* [What is being asked]
Print every line from the start of the data, and when you reach the line with "맞히면 게임이 종료된다.", include it and stop. Pictures are not part of the copy.

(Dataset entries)
####
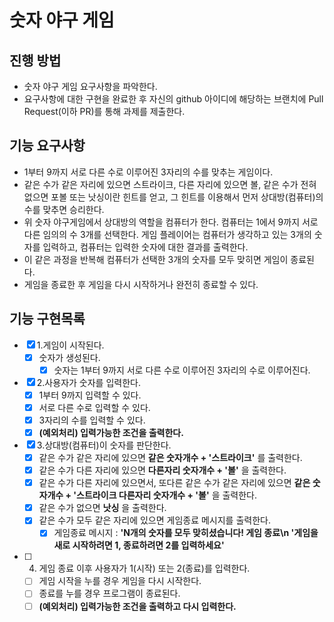 # 숫자 야구 게임
## 진행 방법
* 숫자 야구 게임 요구사항을 파악한다.
* 요구사항에 대한 구현을 완료한 후 자신의 github 아이디에 해당하는 브랜치에 Pull Request(이하 PR)를 통해 과제를 제출한다.

## 기능 요구사항
* 1부터 9까지 서로 다른 수로 이루어진 3자리의 수를 맞추는 게임이다.
* 같은 수가 같은 자리에 있으면 스트라이크, 다른 자리에 있으면 볼, 같은 수가 전혀 없으면 포볼 또는 낫싱이란 힌트를 얻고, 그 힌트를 이용해서 먼저 상대방(컴퓨터)의 수를 맞추면 승리한다.
* 위 숫자 야구게임에서 상대방의 역할을 컴퓨터가 한다. 컴퓨터는 1에서 9까지 서로 다른 임의의 수 3개를 선택한다. 게임 플레이어는 컴퓨터가 생각하고 있는 3개의 숫자를 입력하고, 컴퓨터는 입력한 숫자에 대한 결과를 출력한다.
* 이 같은 과정을 반복해 컴퓨터가 선택한 3개의 숫자를 모두 맞히면 게임이 종료된다.
* 게임을 종료한 후 게임을 다시 시작하거나 완전히 종료할 수 있다.

## 기능 구현목록

- [x] 1.게임이 시작된다.
    - [x] 숫자가 생성된다.
        - [x] 숫자는 1부터 9까지 서로 다른 수로 이루어진 3자리의 수로 이루어진다.

- [x] 2.사용자가 숫자를 입력한다.
    - [x] 1부터 9까지 입력할 수 있다.
    - [x] 서로 다른 수로 입력할 수 있다.
    - [x] 3자리의 수를 입력할 수 있다.
    - [x] **(예외처리) 입력가능한 조건을 출력한다.**

- [x] 3.상대방(컴퓨터)이 숫자를 판단한다.
    - [x] 같은 수가 같은 자리에 있으면 **같은 숫자개수 + '스트라이크'** 를 출력한다.
    - [x] 같은 수가 다른 자리에 있으면 **다른자리 숫자개수 + '볼'** 을 출력한다.
    - [x] 같은 수가 다른 자리에 있으면서, 또다른 같은 수가 같은 자리에 있으면  **같은 숫자개수 + '스트라이크 다른자리 숫자개수 + '볼'** 을 출력한다.
    - [x] 같은 수가 없으면 **낫싱** 을 출력한다.
    - [x] 같은 수가 모두 같은 자리에 있으면 게임종료 메시지를 출력한다.
        - [x] 게임종료 메시지 : **'N개의 숫자를 모두 맞히셨습니다! 게임 종료\n '게임을 새로 시작하려면 1, 종료하려면 2를 입력하세요'**

- [ ] 4. 게임 종료 이후 사용자가 1(시작) 또는 2(종료)를 입력한다.
    - [ ] 게임 시작을 누를 경우 게임을 다시 시작한다.
    - [ ] 종료를 누를 경우 프로그램이 종료된다.
    - [ ] **(예외처리) 입력가능한 조건을 출력하고 다시 입력한다.**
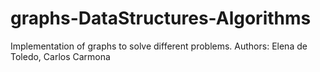 # graphs-DataStructures-Algorithms
Implementation of graphs to solve different problems. Authors: Elena de Toledo, Carlos Carmona
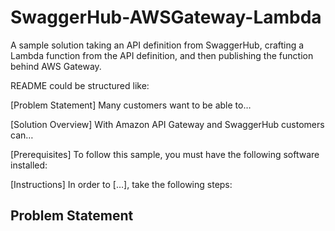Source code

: # SwaggerHub-AWSGateway-Lambda
A sample solution taking an API definition from SwaggerHub, crafting a Lambda function from the API definition, and then publishing the function behind AWS Gateway.


   README could be structured like:
   
   [Problem Statement] Many customers want to be able to…
   
   [Solution Overview] With Amazon API Gateway and SwaggerHub customers can…
   
   [Prerequisites] To follow this sample, you must have the following software installed:
   
   [Instructions] In order to […], take the following steps:
   

## Problem Statement
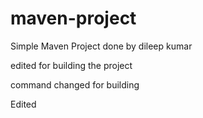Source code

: # maven-project

Simple Maven Project done by dileep kumar

edited for building the project

command changed for building

Edited
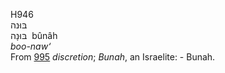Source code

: <body>
  <p>H946<br>  בּוּנה  <br> בּוּנָה  ‎  bûnâh  <br><i>boo-naw‘ </i><br>From <a href="h0995.htm">995</a>  <i>discretion</i>; <i>Bunah</i>, an Israelite: - Bunah.<br></p>
 </body>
####
* [Answer below]
 # 숫자 야구 게임
## 진행 방법
* 숫자 야구 게임 요구사항을 파악한다.
* 요구사항에 대한 구현을 완료한 후 자신의 github 아이디에 해당하는 브랜치에 Pull Request(이하 PR)를 통해 과제를 제출한다.

## 기능 요구사항
* 1부터 9까지 서로 다른 수로 이루어진 3자리의 수를 맞추는 게임이다.
* 같은 수가 같은 자리에 있으면 스트라이크, 다른 자리에 있으면 볼, 같은 수가 전혀 없으면 포볼 또는 낫싱이란 힌트를 얻고, 그 힌트를 이용해서 먼저 상대방(컴퓨터)의 수를 맞추면 승리한다.
* 위 숫자 야구게임에서 상대방의 역할을 컴퓨터가 한다. 컴퓨터는 1에서 9까지 서로 다른 임의의 수 3개를 선택한다. 게임 플레이어는 컴퓨터가 생각하고 있는 3개의 숫자를 입력하고, 컴퓨터는 입력한 숫자에 대한 결과를 출력한다.
* 이 같은 과정을 반복해 컴퓨터가 선택한 3개의 숫자를 모두 맞히면 게임이 종료된다.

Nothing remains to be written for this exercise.